Looking at options and opportunities in Maine, and really amazed at the amount of resources for those wanting to farm in Maine... apprenticeships, classes... organic, local, and small scale is the norm! From large scale to 1 acre operations, I am just SO impressed with the community of farmers!
I will be looking for work situations where they'll provide experience and learnin'. :)
So, of the horrible winters in Maine is the one thing no one ever fails to reminds me. Woodstoves. Propane. Oil, electric... how many ways are there to heat a home? Large, southerly windows for sunlight?

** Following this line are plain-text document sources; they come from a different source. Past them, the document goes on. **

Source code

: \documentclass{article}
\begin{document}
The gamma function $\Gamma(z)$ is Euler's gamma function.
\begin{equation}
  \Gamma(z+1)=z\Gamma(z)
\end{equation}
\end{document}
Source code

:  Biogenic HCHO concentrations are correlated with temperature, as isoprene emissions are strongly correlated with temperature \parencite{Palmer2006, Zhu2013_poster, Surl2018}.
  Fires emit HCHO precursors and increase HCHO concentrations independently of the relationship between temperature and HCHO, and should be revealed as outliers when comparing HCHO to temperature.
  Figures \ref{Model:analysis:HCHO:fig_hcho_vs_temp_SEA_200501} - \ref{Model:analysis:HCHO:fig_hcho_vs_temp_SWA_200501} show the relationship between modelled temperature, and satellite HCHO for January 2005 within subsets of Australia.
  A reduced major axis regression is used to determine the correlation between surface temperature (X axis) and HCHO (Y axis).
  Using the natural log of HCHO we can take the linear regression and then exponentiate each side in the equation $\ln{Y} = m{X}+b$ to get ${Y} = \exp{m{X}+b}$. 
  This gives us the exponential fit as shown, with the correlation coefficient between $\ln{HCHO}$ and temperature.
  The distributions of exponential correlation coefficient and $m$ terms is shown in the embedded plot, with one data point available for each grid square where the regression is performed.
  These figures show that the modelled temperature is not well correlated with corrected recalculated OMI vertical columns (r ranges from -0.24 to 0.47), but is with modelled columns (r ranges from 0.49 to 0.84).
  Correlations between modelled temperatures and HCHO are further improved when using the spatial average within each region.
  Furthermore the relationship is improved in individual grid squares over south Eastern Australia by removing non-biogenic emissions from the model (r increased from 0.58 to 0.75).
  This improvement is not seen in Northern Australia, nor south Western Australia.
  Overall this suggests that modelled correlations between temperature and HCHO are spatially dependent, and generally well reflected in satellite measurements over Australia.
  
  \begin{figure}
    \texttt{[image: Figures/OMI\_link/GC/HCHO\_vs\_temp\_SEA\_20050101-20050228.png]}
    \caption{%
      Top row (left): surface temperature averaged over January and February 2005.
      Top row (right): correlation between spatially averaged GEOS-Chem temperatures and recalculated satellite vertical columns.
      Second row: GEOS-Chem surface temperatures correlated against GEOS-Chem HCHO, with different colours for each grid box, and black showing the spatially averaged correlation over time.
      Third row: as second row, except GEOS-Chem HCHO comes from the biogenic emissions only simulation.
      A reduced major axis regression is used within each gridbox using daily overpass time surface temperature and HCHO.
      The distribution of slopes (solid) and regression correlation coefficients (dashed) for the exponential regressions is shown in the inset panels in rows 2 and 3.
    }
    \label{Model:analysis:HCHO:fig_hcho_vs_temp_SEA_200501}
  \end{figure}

Everyone thinks, well, just buy some acreage with timber, and cut firewood... but a great deal of the timber there is white pine, too soft for firewood. So hardwoods are precious resource. A woodstove for cooking sounds lovely, but primary heat, but maybe starting off with propane or oil, supplement with wood for awhile... plant a lot of trees with the intention of harvesting. I'm thinking that Black locust is an easy, renewable and fast growing hardwood, and after planting in succession, in 5 years, we could start to get serious about using that as our primary source of heat.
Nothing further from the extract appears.